◆ Your instructions:
I'd like every line from the material below that has "might" in it.

(Beginning of Data records)

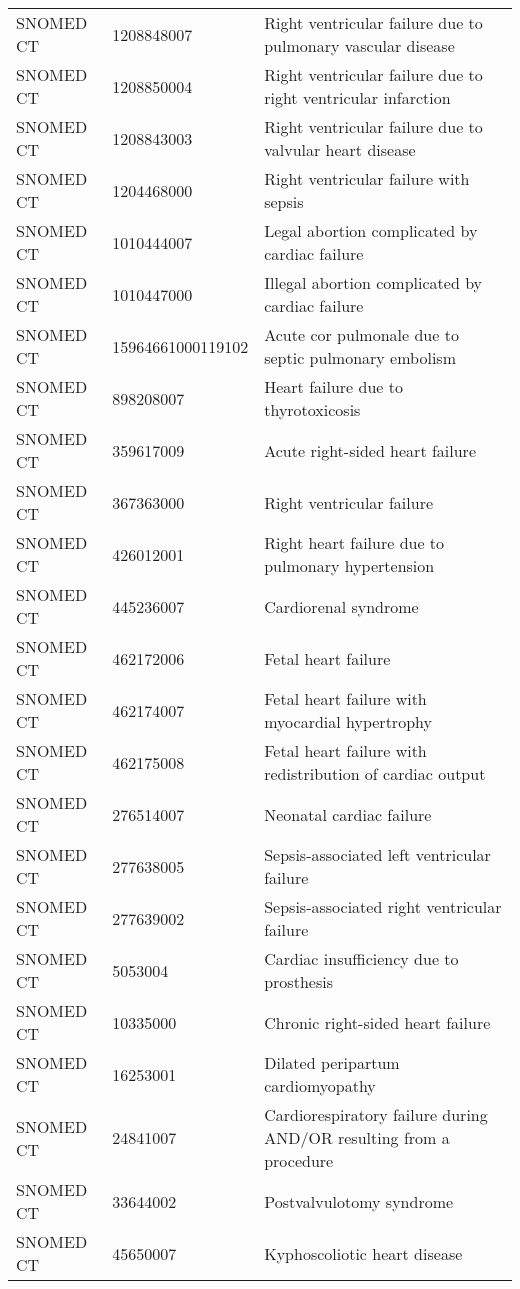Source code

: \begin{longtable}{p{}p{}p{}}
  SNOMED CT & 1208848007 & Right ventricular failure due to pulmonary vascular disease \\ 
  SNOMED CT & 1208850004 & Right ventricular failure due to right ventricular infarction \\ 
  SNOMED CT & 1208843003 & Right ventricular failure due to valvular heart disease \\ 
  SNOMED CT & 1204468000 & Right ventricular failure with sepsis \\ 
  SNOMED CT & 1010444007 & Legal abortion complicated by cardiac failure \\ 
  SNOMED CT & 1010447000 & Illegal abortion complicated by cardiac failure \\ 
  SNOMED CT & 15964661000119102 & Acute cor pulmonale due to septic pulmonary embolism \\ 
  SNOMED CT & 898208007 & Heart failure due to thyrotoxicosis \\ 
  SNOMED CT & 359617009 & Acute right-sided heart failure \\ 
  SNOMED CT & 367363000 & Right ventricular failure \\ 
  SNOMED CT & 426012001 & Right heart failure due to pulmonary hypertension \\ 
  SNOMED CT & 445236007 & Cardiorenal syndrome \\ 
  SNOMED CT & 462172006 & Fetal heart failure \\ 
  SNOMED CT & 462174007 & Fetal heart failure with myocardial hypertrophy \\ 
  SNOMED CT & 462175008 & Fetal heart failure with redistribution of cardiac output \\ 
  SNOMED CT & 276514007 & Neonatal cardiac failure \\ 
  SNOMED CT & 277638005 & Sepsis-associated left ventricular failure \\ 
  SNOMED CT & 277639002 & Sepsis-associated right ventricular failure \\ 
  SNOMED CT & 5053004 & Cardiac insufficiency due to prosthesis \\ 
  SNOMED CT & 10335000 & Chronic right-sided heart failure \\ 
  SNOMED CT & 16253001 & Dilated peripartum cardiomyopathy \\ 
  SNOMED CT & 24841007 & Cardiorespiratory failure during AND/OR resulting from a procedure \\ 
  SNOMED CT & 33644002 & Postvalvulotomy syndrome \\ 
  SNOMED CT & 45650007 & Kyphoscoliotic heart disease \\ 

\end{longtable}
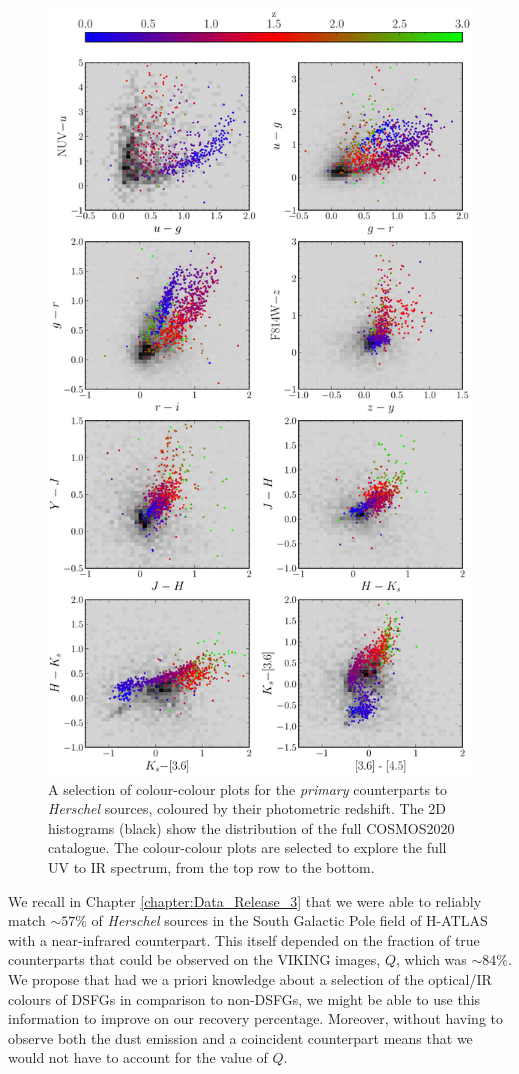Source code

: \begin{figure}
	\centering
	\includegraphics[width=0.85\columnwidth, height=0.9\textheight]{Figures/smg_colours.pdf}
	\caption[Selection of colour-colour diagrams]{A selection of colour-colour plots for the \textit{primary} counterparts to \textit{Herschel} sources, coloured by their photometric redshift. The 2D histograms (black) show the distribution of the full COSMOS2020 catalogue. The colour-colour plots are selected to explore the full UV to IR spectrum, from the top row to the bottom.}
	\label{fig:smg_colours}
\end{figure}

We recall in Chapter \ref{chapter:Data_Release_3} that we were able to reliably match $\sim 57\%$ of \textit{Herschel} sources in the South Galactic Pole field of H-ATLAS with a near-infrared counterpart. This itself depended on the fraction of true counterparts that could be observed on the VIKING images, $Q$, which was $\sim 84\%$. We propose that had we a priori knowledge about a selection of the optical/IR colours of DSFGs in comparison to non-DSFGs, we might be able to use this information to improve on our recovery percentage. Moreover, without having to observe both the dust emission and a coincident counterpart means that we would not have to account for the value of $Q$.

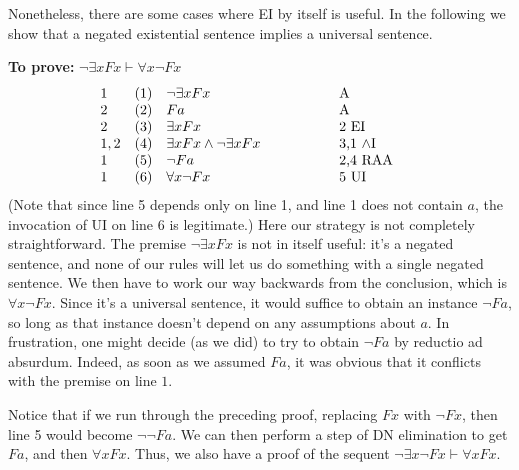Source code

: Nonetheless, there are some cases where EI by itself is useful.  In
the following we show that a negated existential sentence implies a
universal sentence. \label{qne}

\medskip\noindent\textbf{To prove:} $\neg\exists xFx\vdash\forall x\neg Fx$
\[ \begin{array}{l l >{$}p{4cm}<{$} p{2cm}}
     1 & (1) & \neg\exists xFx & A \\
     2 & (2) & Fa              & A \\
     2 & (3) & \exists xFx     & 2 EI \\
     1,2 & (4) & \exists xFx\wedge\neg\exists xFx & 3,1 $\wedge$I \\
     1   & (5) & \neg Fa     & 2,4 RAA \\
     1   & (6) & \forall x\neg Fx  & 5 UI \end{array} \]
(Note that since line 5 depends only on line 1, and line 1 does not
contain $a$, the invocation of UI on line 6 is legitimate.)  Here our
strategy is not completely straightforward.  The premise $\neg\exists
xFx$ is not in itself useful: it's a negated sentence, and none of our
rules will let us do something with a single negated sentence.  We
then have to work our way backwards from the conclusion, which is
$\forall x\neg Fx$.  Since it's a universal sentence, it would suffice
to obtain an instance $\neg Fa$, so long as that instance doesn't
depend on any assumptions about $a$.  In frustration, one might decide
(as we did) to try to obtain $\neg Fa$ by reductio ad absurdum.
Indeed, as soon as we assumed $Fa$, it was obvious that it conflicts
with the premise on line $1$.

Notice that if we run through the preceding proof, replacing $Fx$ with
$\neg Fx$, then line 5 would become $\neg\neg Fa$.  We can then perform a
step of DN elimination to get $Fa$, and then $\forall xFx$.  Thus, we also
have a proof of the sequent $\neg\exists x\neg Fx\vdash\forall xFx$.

(End of Data records)

◆ Expected output:
We recall in Chapter \ref{chapter:Data_Release_3} that we were able to reliably match $\sim 57\%$ of \textit{Herschel} sources in the South Galactic Pole field of H-ATLAS with a near-infrared counterpart. This itself depended on the fraction of true counterparts that could be observed on the VIKING images, $Q$, which was $\sim 84\%$. We propose that had we a priori knowledge about a selection of the optical/IR colours of DSFGs in comparison to non-DSFGs, we might be able to use this information to improve on our recovery percentage. Moreover, without having to observe both the dust emission and a coincident counterpart means that we would not have to account for the value of $Q$.
depend on any assumptions about $a$.  In frustration, one might decide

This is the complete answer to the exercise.